Relational Data Model (C++)

Started by
8 comments, last by Chad Smith 11 years ago

Before I begin I wanted to give the heads up that this is a school assignment. I am not asking for it to be coded, a solution, or even a working example. I am more looking for help in code design or how you would setup these very simple tables.

The assignment is to put together two tables (very simple) in C++. To hopefully give more meaning to examples I may give here are the tables and what they include.

Students: Student ID, First Name, Last Name
Grades: Student ID, Term, Year, Grade

Only "requirement" that I must follow in designing and implementing this is that the tables are internally represented as a Linked List of rows. Note that I am allowed to use the std::list collection. I can only use the Standard Library though (boost or any other third party library not allowed) and it seems like our university compilers do not support C++11 at this time.
Question: Could I get clarification what this would mean?
What I think it would mean is this: Lets have I have the Student Table. Student Table has the attributes ID, First name, Last Name. Those attributes would be the "columns" in the table. You would then hold each of those attributes in a list. Would it be something like this?


// Quick Example, Class Not fully coded or represent final product

class Student
{
     std::list<int> studentID;
     std::list<std::string> firstName;
     std::list<std::string> lastName;
}

Would that be right or did I read that wrong? Here is what is what the assignment states, though I am a bit confused by what she means.

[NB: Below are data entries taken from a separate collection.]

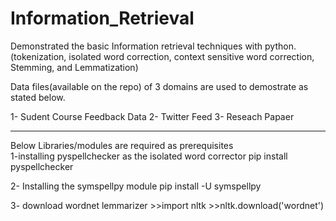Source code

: # Information_Retrieval
Demonstrated the basic Information retrieval techniques with python. (tokenization, isolated word correction, context sensitive word correction, Stemming, and Lemmatization)

Data files(available on the repo) of 3 domains are used to demostrate as stated below.

1- Sudent Course Feedback Data
2- Twitter Feed
3- Reseach Papaer

**********************************************************
Below Libraries/modules are required as prerequisites  
1-installing pyspellchecker as the isolated word corrector
	pip install pyspellchecker

2- Installing the symspellpy module
	pip install -U symspellpy
	
3- download wordnet lemmarizer
	>>import nltk
	>>nltk.download('wordnet')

"You will implement 2 tables, namely students and grades. Some of the design choices are up to you. You can either implement separate classes, implement a template, or implement a generic class for both row types (e.g. storing the attributes in a string array), etc. You will need one or multiple classes for the table and one or multiple classes for the corresponding rows, i.e. each table will internally be represented by a linked list of rows."

This is where I am getting a bit confused on a good way to design it and where I am asking for help. Collaborating with other people on some ideas always seems to help me when my brain isn't fully grasping a concept

I had some quick ideas that maybe some people would/could comment on to see if I am thinking about this correctly or if I am way off.

1: Just create a Table Class that represents a Table. I would just create two tables to represent the students and grades table. Issue I have with this is how to represent and store the attributes of each table. The reason I thought of this though is that to demonstrate the tables we will be issuing BASIC commands on the tables. Like print, to print the table. Select, to select a table, an attribute from that table, and the value, which would then print out all matching rows. We also can join the two tables together. Since each table has these commands seems like a Table Class would be good to hold these functions and not to repeat code.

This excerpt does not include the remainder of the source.